1.始めに

 一昨年、当愛知県立瑞陵高等学校内に於いて記念祭史上初めてといっても過言ではない程の事態が発生した。即ち、体育祭の中止である。しかし、その程度のことはいくらでもある。問題の事態が発生したのはその中止が発表されてからであった。一部の血気盛んな生徒を中心に程度の差はどうであれ生徒会執行部、記念祭準備委員会に対する暴動に近いものが発生した。体育祭再開の署名運動である。この行為は明らかに全校生徒の代表者の集まりであるはずの代議員会、記念祭準備委員会会議の決議を無視したものである。私は、この行動を一時は武力による強制排除、ないしは政治的制裁を考慮した。しかし、私自身にその様な権力もなければ技量もない。直ぐに考えを現実に戻し、如何に対処すべきかを考えた。まず、執行委員会を開き対応策を決める。その後、前例はないが生徒会会長の名に於いて代議員並びに記念祭準備委員を召集し、緊急で対策会議を開き、対応策について討議し、然るべき決断を下す。これをする為には生徒会そのものの基盤がしっかりと固められていなければならない。当然のことながら本校生徒会の基盤はそれほど強固なものではなく、むしろ脆弱と形容したほうが良いだろう。私はこの事態が発生した理由を私なりに考えた。結論は一つ。生徒そのものが生徒会首脳部の提示した原案の存在を無視しているからに他ならない。いや、代議員ですら定例議会を無用の長物と認識していることにあると思う。このような状態ではいつ教員側の介入が大きくなるか判らない。事実、私も今回の体育祭中止は教員側が決定したと思い込んでいた。確かに最終決定は教師にある。「亀の甲より年の功」である。しかし、原案を提示したのは我々である。私はこの事を再認識した時、自分自身に腹立たしく思えた。生徒会の長自らがこのような思い違いをするようでは改革も何もあったものではない。私はなぜ自分が記念祭のことについて知らないのかよくよく考えると必ずある一つの結論を得る。生徒会執行部と記念祭準備委員会との意志の疎遠である。今年は昨年よりも改善されたと思っていた。しかし、その見解は外れていた。

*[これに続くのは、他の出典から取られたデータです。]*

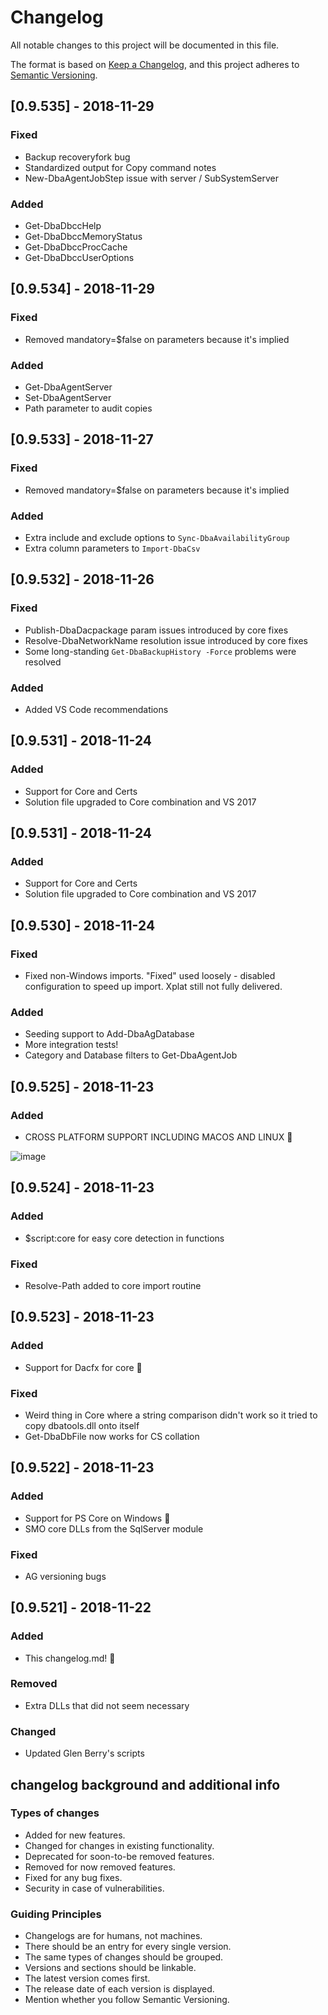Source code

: ﻿# Changelog
All notable changes to this project will be documented in this file.

The format is based on [Keep a Changelog](https://keepachangelog.com/en/1.0.0/),
    and this project adheres to [Semantic Versioning](https://semver.org/spec/v2.0.0.html).

## [0.9.535] - 2018-11-29
### Fixed
- Backup recoveryfork bug
- Standardized output for Copy command notes
- New-DbaAgentJobStep issue with server / SubSystemServer

### Added
* Get-DbaDbccHelp
* Get-DbaDbccMemoryStatus
* Get-DbaDbccProcCache
* Get-DbaDbccUserOptions

## [0.9.534] - 2018-11-29
### Fixed
- Removed mandatory=$false on parameters because it's implied

### Added
* Get-DbaAgentServer
* Set-DbaAgentServer
* Path parameter to audit copies


## [0.9.533] - 2018-11-27
### Fixed
- Removed mandatory=$false on parameters because it's implied

### Added
- Extra include and exclude options to `Sync-DbaAvailabilityGroup`
- Extra column parameters to `Import-DbaCsv`

## [0.9.532] - 2018-11-26
### Fixed
- Publish-DbaDacpackage param issues introduced by core fixes
- Resolve-DbaNetworkName resolution issue introduced by core fixes
- Some long-standing `Get-DbaBackupHistory -Force` problems were resolved

### Added
- Added VS Code recommendations

## [0.9.531] - 2018-11-24
### Added
- Support for Core and Certs
- Solution file upgraded to Core combination and VS 2017

## [0.9.531] - 2018-11-24
### Added
- Support for Core and Certs
- Solution file upgraded to Core combination and VS 2017

## [0.9.530] - 2018-11-24
### Fixed
- Fixed non-Windows imports. "Fixed" used loosely - disabled configuration to speed up import. Xplat still not fully delivered.

### Added
- Seeding support to Add-DbaAgDatabase
- More integration tests!
- Category and Database filters to Get-DbaAgentJob

## [0.9.525] - 2018-11-23
### Added
- CROSS PLATFORM SUPPORT INCLUDING MACOS AND LINUX 🎉

![image](https://user-images.githubusercontent.com/8278033/48960127-ac3c3980-ef6a-11e8-90ca-1e8e56df8ee0.png)

## [0.9.524] - 2018-11-23
### Added
- $script:core for easy core detection in functions

### Fixed
- Resolve-Path added to core import routine

## [0.9.523] - 2018-11-23
### Added
- Support for Dacfx for core 🎉

### Fixed
- Weird thing in Core where a string comparison didn't work so it tried to copy dbatools.dll onto itself
- Get-DbaDbFile now works for CS collation

## [0.9.522] - 2018-11-23
### Added
- Support for PS Core on Windows 🎉
- SMO core DLLs from the SqlServer module

### Fixed
- AG versioning bugs

## [0.9.521] - 2018-11-22
### Added
- This changelog.md! 🎉

### Removed
- Extra DLLs that did not seem necessary

### Changed
- Updated Glen Berry's scripts


## changelog background and additional info

### Types of changes
* Added for new features.
* Changed for changes in existing functionality.
* Deprecated for soon-to-be removed features.
* Removed for now removed features.
* Fixed for any bug fixes.
* Security in case of vulnerabilities.

### Guiding Principles
* Changelogs are for humans, not machines.
* There should be an entry for every single version.
* The same types of changes should be grouped.
* Versions and sections should be linkable.
* The latest version comes first.
* The release date of each version is displayed.
* Mention whether you follow Semantic Versioning.

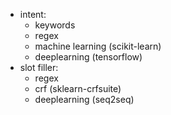 
- intent:
    - keywords
    - regex
    - machine learning (scikit-learn)
    - deeplearning (tensorflow)
- slot filler:
    - regex
    - crf (sklearn-crfsuite)
    - deeplearning (seq2seq)
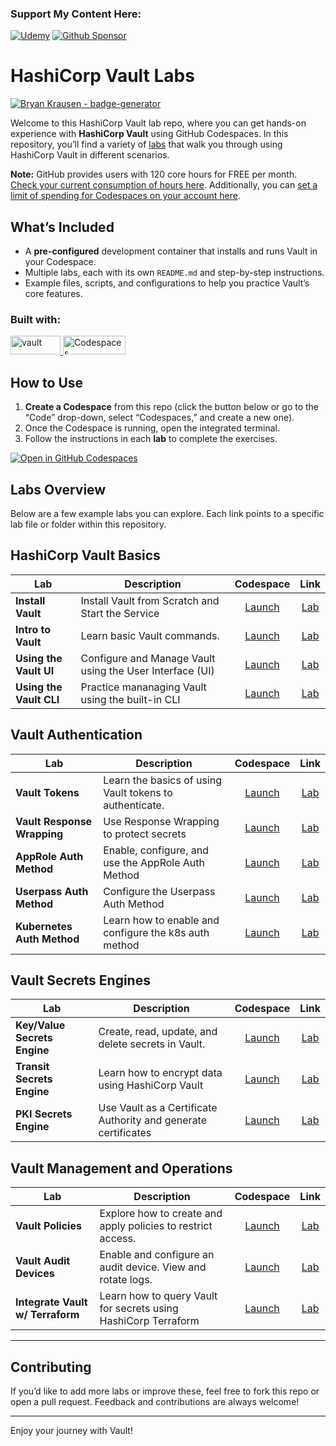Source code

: ### Support My Content Here:

[![Udemy](https://img.shields.io/badge/Udemy-A435F0?style=for-the-badge&logo=Udemy&logoColor=white)](https://btk.me/vb) [![Github Sponsor](https://img.shields.io/badge/sponsor-30363D?style=for-the-badge&logo=GitHub-Sponsors&logoColor=#EA4AAA)](https://github.com/sponsors/btkrausen?frequency=one-time&sponsor=btkrausen)

# HashiCorp Vault Labs

[![Bryan Krausen - badge-generator](https://img.shields.io/static/v1?label=btkrausen&message=Profile&color=blue&logo=github)](https://github.com/btkrausen)

Welcome to this HashiCorp Vault lab repo, where you can get hands-on experience with **HashiCorp Vault** using GitHub Codespaces. In this repository, you’ll find a variety of [labs](./labs) that walk you through using HashiCorp Vault in different scenarios.

**Note:** GitHub provides users with 120 core hours for FREE per month. [Check your current consumption of hours here](https://github.com/settings/billing/summary#:~:text=%240.00-,Codespaces,-Included%20quotas%20reset). Additionally, you can [set a limit of spending for Codespaces on your account here](https://github.com/settings/billing/spending_limit#:~:text=Spending%20limit%20alerts-,Codespaces,-Limit%20spending).

## What’s Included

- A **pre-configured** development container that installs and runs Vault in your Codespace.
- Multiple labs, each with its own `README.md` and step-by-step instructions.
- Example files, scripts, and configurations to help you practice Vault’s core features.

### Built with:

<a href="https://www.vaultproject.io/">
  <img alt="vault" src="https://img.shields.io/badge/Vault-FFD814?style=for-the-badge&logo=Vault&logoColor=black" width="80" height="30" /> <a href="https://github.com/features/codespaces">
  <img alt="Codespaces" src="https://img.shields.io/badge/GitHub-%23121011.svg?style=flat-square&logo=Github&logoColor=white" width="100" height="30" />
</a>

## How to Use

1. **Create a Codespace** from this repo (click the button below or go to the “Code” drop-down, select “Codespaces,” and create a new one).
2. Once the Codespace is running, open the integrated terminal.
3. Follow the instructions in each **lab** to complete the exercises.

[![Open in GitHub Codespaces](https://github.com/codespaces/badge.svg)](https://codespaces.new/btkrausen/vault-codespaces)

## Labs Overview

Below are a few example labs you can explore. Each link points to a specific lab file or folder within this repository.

## HashiCorp Vault Basics

| **Lab**                 | **Description**                                          |                                                                                                    **Codespace**                                                                                                    |                  **Link**                   |
| ----------------------- | -------------------------------------------------------- | :-----------------------------------------------------------------------------------------------------------------------------------------------------------------------------------------------------------------: | :-----------------------------------------: |
| **Install Vault**       | Install Vault from Scratch and Start the Service         | [Launch](https://github.com/codespaces/new/btkrausen/vault-codespaces?skip_quickstart=true&machine=basicLinux32gb&repo=907851765&ref=main&devcontainer_path=.devcontainer%2Finstall%2Fdevcontainer.json&geo=UsEast) | [Lab](./labs/lab_install_vault_manually.md) |
| **Intro to Vault**      | Learn basic Vault commands.                              |                                                                             [Launch](https://codespaces.new/btkrausen/vault-codespaces)                                                                             |     [Lab](./labs/lab_intro_to_vault.md)     |
| **Using the Vault UI**  | Configure and Manage Vault using the User Interface (UI) |                                                                             [Launch](https://codespaces.new/btkrausen/vault-codespaces)                                                                             |        [Lab](./labs/lab_vault_ui.md)        |
| **Using the Vault CLI** | Practice mananaging Vault using the built-in CLI         |                                                                             [Launch](https://codespaces.new/btkrausen/vault-codespaces)                                                                             |       [Lab](./labs/lab_vault_cli.md)        |

## Vault Authentication

| **Lab**                     | **Description**                                         |                        **Codespace**                        |                  **Link**                   |
| --------------------------- | ------------------------------------------------------- | :---------------------------------------------------------: | :-----------------------------------------: |
| **Vault Tokens**            | Learn the basics of using Vault tokens to authenticate. | [Launch](https://codespaces.new/btkrausen/vault-codespaces) |      [Lab](./labs/lab_vault_tokens.md)      |
| **Vault Response Wrapping** | Use Response Wrapping to protect secrets                | [Launch](https://codespaces.new/btkrausen/vault-codespaces) |   [Lab](./labs/lab_response_wrapping.md)    |
| **AppRole Auth Method**     | Enable, configure, and use the AppRole Auth Method      | [Launch](https://codespaces.new/btkrausen/vault-codespaces) |  [Lab](./labs/lab_approle_auth_method.md)   |
| **Userpass Auth Method**    | Configure the Userpass Auth Method                      | [Launch](https://codespaces.new/btkrausen/vault-codespaces) |  [Lab](./labs/lab_userpass_auth_method.md)  |
| **Kubernetes Auth Method**  | Learn how to enable and configure the k8s auth method   | [Launch](https://codespaces.new/btkrausen/vault-codespaces) | [Lab](./labs/lab_kubernetes_auth_method.md) |

## Vault Secrets Engines

| **Lab**                      | **Description**                                                |                        **Codespace**                        |                  **Link**                   |
| ---------------------------- | -------------------------------------------------------------- | :---------------------------------------------------------: | :-----------------------------------------: |
| **Key/Value Secrets Engine** | Create, read, update, and delete secrets in Vault.             | [Launch](https://codespaces.new/btkrausen/vault-codespaces) |   [Lab](./labs/lab_kv_secrets_engine.md)    |
| **Transit Secrets Engine**   | Learn how to encrypt data using HashiCorp Vault                | [Launch](https://codespaces.new/btkrausen/vault-codespaces) | [Lab](./labs/lab_transit_secrets_engine.md) |
| **PKI Secrets Engine**       | Use Vault as a Certificate Authority and generate certificates | [Launch](https://codespaces.new/btkrausen/vault-codespaces) |   [Lab](./labs/lab_pki_secrets_engine.md)   |

## Vault Management and Operations

| **Lab**                          | **Description**                                                |                        **Codespace**                        |                      **Link**                      |
| -------------------------------- | -------------------------------------------------------------- | :---------------------------------------------------------: | :------------------------------------------------: |
| **Vault Policies**               | Explore how to create and apply policies to restrict access.   | [Launch](https://codespaces.new/btkrausen/vault-codespaces) |        [Lab](./labs/lab_vault_policies.md)         |
| **Vault Audit Devices**          | Enable and configure an audit device. View and rotate logs.    | [Launch](https://codespaces.new/btkrausen/vault-codespaces) |         [Lab](./labs/lab_audit_devices.md)         |
| **Integrate Vault w/ Terraform** | Learn how to query Vault for secrets using HashiCorp Terraform | [Launch](https://codespaces.new/btkrausen/vault-codespaces) | [Lab](./labs/lab_integrate_terraform_and_vault.md) |

---

## Contributing

If you’d like to add more labs or improve these, feel free to fork this repo or open a pull request. Feedback and contributions are always welcome!

---

Enjoy your journey with Vault!
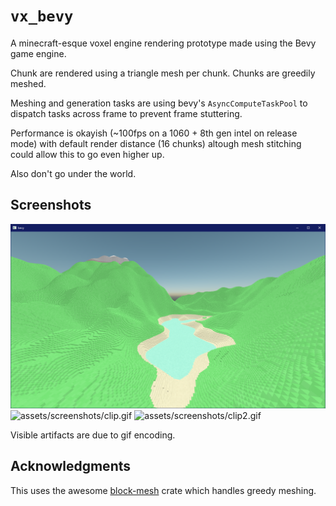 # `vx_bevy`


A minecraft-esque voxel engine rendering prototype made using the Bevy game engine.

Chunk are rendered using a triangle mesh per chunk. Chunks are greedily meshed.

Meshing and generation tasks are using bevy's `AsyncComputeTaskPool` to dispatch tasks across frame to prevent frame stuttering.

Performance is okayish (~100fps on a 1060 + 8th gen intel on release mode) with default render distance (16 chunks) altough mesh stitching could allow this to go even higher up.

Also don't go under the world.

## Screenshots

![assets/screenshots/screenshot.png](assets/screenshots/screenshot.png)
![assets/screenshots/clip.gif](assets/screenshots/clip.gif)
![assets/screenshots/clip2.gif](assets/screenshots/clip2.gif)

Visible artifacts are due to gif encoding.

## Acknowledgments

This uses the awesome [block-mesh](https://github.com/bonsairobo/block-mesh-rs) crate which handles greedy meshing.
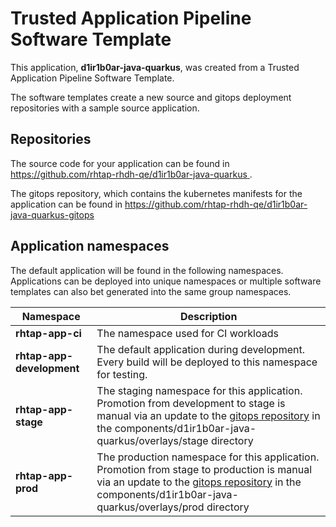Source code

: # Trusted Application Pipeline Software Template

This application, **d1ir1b0ar-java-quarkus**, was created from a Trusted Application Pipeline Software Template.

The software templates create a new source and gitops deployment repositories with a sample source application. 

## Repositories

The source code for your application can be found in [https://github.com/rhtap-rhdh-qe/d1ir1b0ar-java-quarkus ](https://github.com/rhtap-rhdh-qe/d1ir1b0ar-java-quarkus ).
 
The gitops repository, which contains the kubernetes manifests for the application can be found in 
[https://github.com/rhtap-rhdh-qe/d1ir1b0ar-java-quarkus-gitops ](https://github.com/rhtap-rhdh-qe/d1ir1b0ar-java-quarkus-gitops ) 

## Application namespaces 

The default application will be found in the following namespaces. Applications can be deployed into unique namespaces or multiple software templates can also bet generated into the same group namespaces.  

|  Namespace   |  Description   |  
| -------- | -------- |
| **rhtap-app-ci** | The namespace used for CI workloads |
| **rhtap-app-development** | The default application during development. Every build will be deployed to this namespace for testing. |
| **rhtap-app-stage** | The staging namespace for this application. Promotion from development to stage is manual via an update to the [gitops repository](https://github.com/rhtap-rhdh-qe/d1ir1b0ar-java-quarkus-gitops ) in the components/d1ir1b0ar-java-quarkus/overlays/stage directory |
| **rhtap-app-prod** | The production namespace for this application. Promotion from stage to production is manual via an update to the [gitops repository](https://github.com/rhtap-rhdh-qe/d1ir1b0ar-java-quarkus-gitops ) in the components/d1ir1b0ar-java-quarkus/overlays/prod directory |
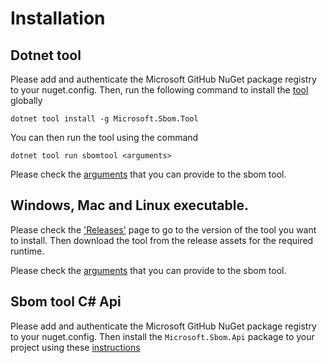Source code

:# Installation

## Dotnet tool
Please add and authenticate the Microsoft GitHub NuGet package registry to your nuget.config. Then, run the following command to install the [tool](https://docs.microsoft.com/en-us/dotnet/core/tools/global-tools) globally

`dotnet tool install -g Microsoft.Sbom.Tool`

You can then run the tool using the command

`dotnet tool run sbomtool <arguments>`

Please check the [arguments](sbom-tool-arguments.md) that you can provide to the sbom tool.


## Windows, Mac and Linux executable.
Please check the ['Releases'](https://github.com/microsoft/sbom-tool/releases) page to go to the version of the tool you want to install. Then download the tool from the release assets for the required runtime. 

Please check the [arguments](sbom-tool-arguments.md) that you can provide to the sbom tool.

## Sbom tool C# Api
Please add and authenticate the Microsoft GitHub NuGet package registry to your nuget.config. Then install the `Microsoft.Sbom.Api` package to your project using these [instructions](https://docs.github.com/en/packages/working-with-a-github-packages-registry/working-with-the-nuget-registry#installing-a-package)
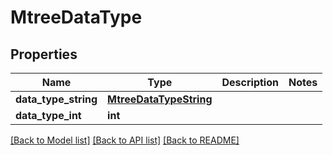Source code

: # MtreeDataType

## Properties
Name | Type | Description | Notes
------------ | ------------- | ------------- | -------------
**data_type_string** | [**MtreeDataTypeString**](MtreeDataTypeString.md) |  | 
**data_type_int** | **int** |  | 

[[Back to Model list]](../README.md#documentation-for-models) [[Back to API list]](../README.md#documentation-for-api-endpoints) [[Back to README]](../README.md)


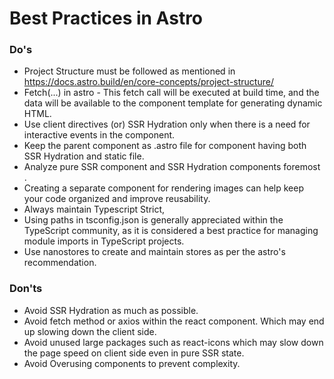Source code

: # Best Practices in Astro

### Do's
- Project Structure must be followed as mentioned in https://docs.astro.build/en/core-concepts/project-structure/
- Fetch(...) in astro - This fetch call will be executed at build time, and the data will be available to the component template for generating dynamic HTML.
- Use client directives (or) SSR Hydration only when there is a need for interactive events in the component.
- Keep the parent component as .astro file for component having both SSR Hydration and static file.
- Analyze pure SSR component and SSR Hydration components foremost .
- Creating a separate component for rendering images can help keep your code organized and improve reusability.
- Always maintain Typescript Strict,
- Using paths in tsconfig.json is generally appreciated within the TypeScript community, as it is considered a best practice for managing module imports in TypeScript projects.
-  Use nanostores to create and maintain stores as per the astro's recommendation.

### Don'ts
- Avoid SSR Hydration as much as possible.
- Avoid fetch method or axios within the react component. Which may end up slowing down the client side.
- Avoid unused large packages such as react-icons which may slow down the page speed on client side even in pure SSR state.
- Avoid Overusing components to prevent complexity.






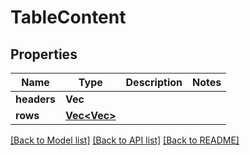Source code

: # TableContent

## Properties

Name | Type | Description | Notes
------------ | ------------- | ------------- | -------------
**headers** | **Vec<String>** |  | 
**rows** | [**Vec<Vec<String>>**](Vec.md) |  | 

[[Back to Model list]](../README.md#documentation-for-models) [[Back to API list]](../README.md#documentation-for-api-endpoints) [[Back to README]](../README.md)


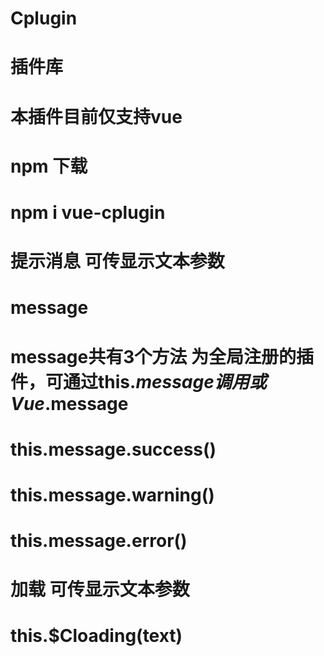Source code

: # Cplugin
# 插件库
# 本插件目前仅支持vue

# npm 下载
# npm i vue-cplugin


# 提示消息  可传显示文本参数
# message
# message共有3个方法 为全局注册的插件，可通过this.$message调用 或Vue.$message
# this.message.success()
# this.message.warning()
# this.message.error()

        
# 加载  可传显示文本参数
# this.$Cloading(text)
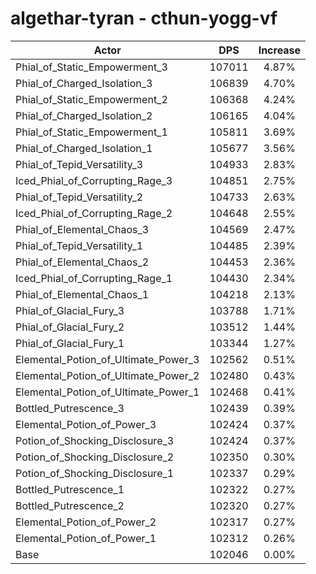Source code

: # algethar-tyran - cthun-yogg-vf
| Actor | DPS | Increase |
|---|:---:|:---:|
|Phial_of_Static_Empowerment_3|107011|4.87%|
|Phial_of_Charged_Isolation_3|106839|4.70%|
|Phial_of_Static_Empowerment_2|106368|4.24%|
|Phial_of_Charged_Isolation_2|106165|4.04%|
|Phial_of_Static_Empowerment_1|105811|3.69%|
|Phial_of_Charged_Isolation_1|105677|3.56%|
|Phial_of_Tepid_Versatility_3|104933|2.83%|
|Iced_Phial_of_Corrupting_Rage_3|104851|2.75%|
|Phial_of_Tepid_Versatility_2|104733|2.63%|
|Iced_Phial_of_Corrupting_Rage_2|104648|2.55%|
|Phial_of_Elemental_Chaos_3|104569|2.47%|
|Phial_of_Tepid_Versatility_1|104485|2.39%|
|Phial_of_Elemental_Chaos_2|104453|2.36%|
|Iced_Phial_of_Corrupting_Rage_1|104430|2.34%|
|Phial_of_Elemental_Chaos_1|104218|2.13%|
|Phial_of_Glacial_Fury_3|103788|1.71%|
|Phial_of_Glacial_Fury_2|103512|1.44%|
|Phial_of_Glacial_Fury_1|103344|1.27%|
|Elemental_Potion_of_Ultimate_Power_3|102562|0.51%|
|Elemental_Potion_of_Ultimate_Power_2|102480|0.43%|
|Elemental_Potion_of_Ultimate_Power_1|102468|0.41%|
|Bottled_Putrescence_3|102439|0.39%|
|Elemental_Potion_of_Power_3|102424|0.37%|
|Potion_of_Shocking_Disclosure_3|102424|0.37%|
|Potion_of_Shocking_Disclosure_2|102350|0.30%|
|Potion_of_Shocking_Disclosure_1|102337|0.29%|
|Bottled_Putrescence_1|102322|0.27%|
|Bottled_Putrescence_2|102320|0.27%|
|Elemental_Potion_of_Power_2|102317|0.27%|
|Elemental_Potion_of_Power_1|102312|0.26%|
|Base|102046|0.00%|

私は結局、無能な生徒会会長として生徒会の表舞台から姿を消すのだろうか。そんなことは私のプライドが許さなかった。クラスを切り捨て、部活を犠牲にしてまで骨身を削った生徒会活動をその様な無様な形で終る訳にはいかない。「瑞陵にこの人あり」とまで言われずとも、せめて「昔、生徒会の為に全身全霊、粉骨砕身の覚悟で働いた生徒会会長がいた」と語り継がれるような終わり方をしたい。そのためにも今、私ができる最大の事は生徒会改革以外に何があろうや。私はこの改革案に生徒会生命の総てをつぎ込んだつもりである。仮にこの案が執行委員会や代議員議会で可決されずとも、この改編案が代々生徒会会長の元に受け継がれ、然るべき時にこの改編案に修正を加え、再度日の目を見る日が来ることを願うだけである。その時は弱輩ながら多少の助言はさせて頂こう。

総ては瑞陵高等学校生徒会の栄の為に。

2.概要説明

 本改編案の概要を説明させて頂く。基本は以下の六つを柱とする。詳細は別途作成する。

 @ 執行委員会の強化
 まず、生徒会の最高決定機関が執行委員会であると思う。この委員会が開かれなければ代議員会は開かれない。今、執行委員会は形だけしか存在しない。執行委員会がしっかりとしたものならばまずその生徒会は機能する。そこで、私は執行委員会に対する執行委員会基本法(仮)を提示する。この基本法は執行委員会の機能、性質、その議決の効力、構成員を定め、明記し、構成員に対し、自覚を持たせることを主柱とする。この基本法が可決されるならばそれは全校生徒が執行委員会の効力を認めたことになるはずである。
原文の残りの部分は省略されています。